Una situazione che ha portato alla nascita dell’Associazione 358. L’idea è venuta a Luciano D’Alfonso. Il senatore ha preso spunto dall’assoluzione con formula piena dell’ex rettore dell’Università di Teramo, Luciano D’Amico.
“Un po’ di denuncismo da parte dei soliti avversari”, afferma il senatore, “con un sistema dell’accusa che deve rivedere il suo modo di lavorare, ci hanno privato dell’entusiasmo, della professionalità e delle competenze di D’Amico”. D’Alfonso si chiede anche il perché “arrivare a quelle accuse gigantografiche che poi si rivelano costruite sul niente, tanto che le assoluzioni parlano di inesistenza dei fatti?”. La necessità è quella di riunire accademici, avvocati e persone che hanno vissuto fatti analoghi per dar vita all’Associazione. “Nominai io D’Amico ai vertici della società di trasporto. Fu una intuizione giusta e di successo visti i risultati, concordata anche con il mondo del lavoro. Poi si è attivata la macchina del fango”.
Correva l’anno 2016…
L’ex governatore d’Abruzzo, oggi senatore del Pd, promette di andare a fondo alla vicenda. Soprattutto perché, negli anni, è stato oggetto di una persecuzione giudiziaria. E di D’Amico, all’epoca in cui venne indagato disse:
“Luciano D’Amico è una figura angelica, angelicata e integerrima”.

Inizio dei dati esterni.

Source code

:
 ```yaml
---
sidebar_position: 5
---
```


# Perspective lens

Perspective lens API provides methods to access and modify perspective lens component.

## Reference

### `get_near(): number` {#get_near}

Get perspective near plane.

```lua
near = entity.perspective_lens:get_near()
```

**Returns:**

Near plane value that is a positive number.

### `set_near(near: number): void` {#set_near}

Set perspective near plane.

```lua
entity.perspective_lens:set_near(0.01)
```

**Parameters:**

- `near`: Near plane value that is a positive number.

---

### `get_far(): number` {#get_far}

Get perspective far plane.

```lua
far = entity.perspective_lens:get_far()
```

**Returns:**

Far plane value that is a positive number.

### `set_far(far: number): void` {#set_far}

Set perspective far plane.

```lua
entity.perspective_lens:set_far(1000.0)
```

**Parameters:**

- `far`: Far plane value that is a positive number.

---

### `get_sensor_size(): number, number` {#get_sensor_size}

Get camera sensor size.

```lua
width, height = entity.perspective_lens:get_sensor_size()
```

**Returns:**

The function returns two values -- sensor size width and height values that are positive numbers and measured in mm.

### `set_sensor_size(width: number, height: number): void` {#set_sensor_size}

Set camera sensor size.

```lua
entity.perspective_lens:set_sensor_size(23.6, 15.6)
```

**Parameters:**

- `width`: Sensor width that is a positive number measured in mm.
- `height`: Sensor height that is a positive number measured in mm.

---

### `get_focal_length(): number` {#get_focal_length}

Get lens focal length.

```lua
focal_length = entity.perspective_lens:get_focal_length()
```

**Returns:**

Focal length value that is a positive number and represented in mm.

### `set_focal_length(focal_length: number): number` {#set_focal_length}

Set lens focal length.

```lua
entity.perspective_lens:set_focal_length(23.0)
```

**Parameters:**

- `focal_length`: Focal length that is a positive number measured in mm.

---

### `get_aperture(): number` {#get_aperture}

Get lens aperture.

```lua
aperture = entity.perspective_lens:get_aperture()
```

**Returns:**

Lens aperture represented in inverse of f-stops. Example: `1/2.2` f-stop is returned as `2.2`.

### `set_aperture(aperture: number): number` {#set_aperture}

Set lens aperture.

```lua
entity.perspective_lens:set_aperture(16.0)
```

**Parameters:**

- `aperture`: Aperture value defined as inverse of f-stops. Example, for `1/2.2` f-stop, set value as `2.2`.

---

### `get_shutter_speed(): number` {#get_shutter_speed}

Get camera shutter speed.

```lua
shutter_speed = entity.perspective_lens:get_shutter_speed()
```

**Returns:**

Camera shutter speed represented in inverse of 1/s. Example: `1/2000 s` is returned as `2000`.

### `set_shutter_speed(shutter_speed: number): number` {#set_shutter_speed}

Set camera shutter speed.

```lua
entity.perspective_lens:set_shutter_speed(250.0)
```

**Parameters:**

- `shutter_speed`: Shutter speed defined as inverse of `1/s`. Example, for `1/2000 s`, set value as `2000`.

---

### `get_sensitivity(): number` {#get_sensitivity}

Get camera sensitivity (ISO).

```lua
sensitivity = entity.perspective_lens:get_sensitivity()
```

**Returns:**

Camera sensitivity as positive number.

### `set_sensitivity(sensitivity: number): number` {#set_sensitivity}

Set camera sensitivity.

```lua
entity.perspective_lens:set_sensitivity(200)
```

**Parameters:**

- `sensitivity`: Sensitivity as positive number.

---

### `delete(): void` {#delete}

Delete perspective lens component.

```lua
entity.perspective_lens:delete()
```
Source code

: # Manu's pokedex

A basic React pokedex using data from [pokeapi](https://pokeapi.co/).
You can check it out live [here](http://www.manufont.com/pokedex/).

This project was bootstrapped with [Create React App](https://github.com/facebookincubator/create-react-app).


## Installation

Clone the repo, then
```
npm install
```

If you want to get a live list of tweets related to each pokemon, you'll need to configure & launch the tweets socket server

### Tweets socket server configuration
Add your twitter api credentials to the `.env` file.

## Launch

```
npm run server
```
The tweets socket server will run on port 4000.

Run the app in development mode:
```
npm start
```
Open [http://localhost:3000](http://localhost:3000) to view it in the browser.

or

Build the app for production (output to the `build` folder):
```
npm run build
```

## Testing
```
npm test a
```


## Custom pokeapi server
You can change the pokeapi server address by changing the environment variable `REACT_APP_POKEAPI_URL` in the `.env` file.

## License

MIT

Erano i giorni, appunto, in cui la procura teramana indagò sul doppio incarico pubblico a D’Amico, rettore dell’ateneo teramano e presidente della Tua, la società di trasporto unico. Nel fascicolo del pm Davide Rosati D’Amico fu indagato per abuso d’ufficio. Scriveva D’Alfonso riferendosi a D’Amico:
“Egli può ben vantare la forza dei risultati ottenuti e l’essere un tecnico estraneo ai bizantinismi di certa politica. La sua moralità immacolata è garanzia di rettitudine. E sono sicuro che qualsiasi accertamento sul suo operato si concluderà con la constatazione che egli ha sempre agito rispettando le norme”.
D’Amico a ottobre scorso è stato assolto. “La formula assolutoria utilizzata – scrive oggi D’Alfonso – mi autorizza a ritenere, in attesa di leggere le motivazioni, che se fosse stato tenuto in conto l’art. 358 c.p.p. non avremmo organizzato un inutile patimento in capo al cittadino Luciano D’Amico ed un patimento all’ordinamento giudiziario, che si poteva evitare se fossero stati ricercati gli elementi a favore dell’indagato”.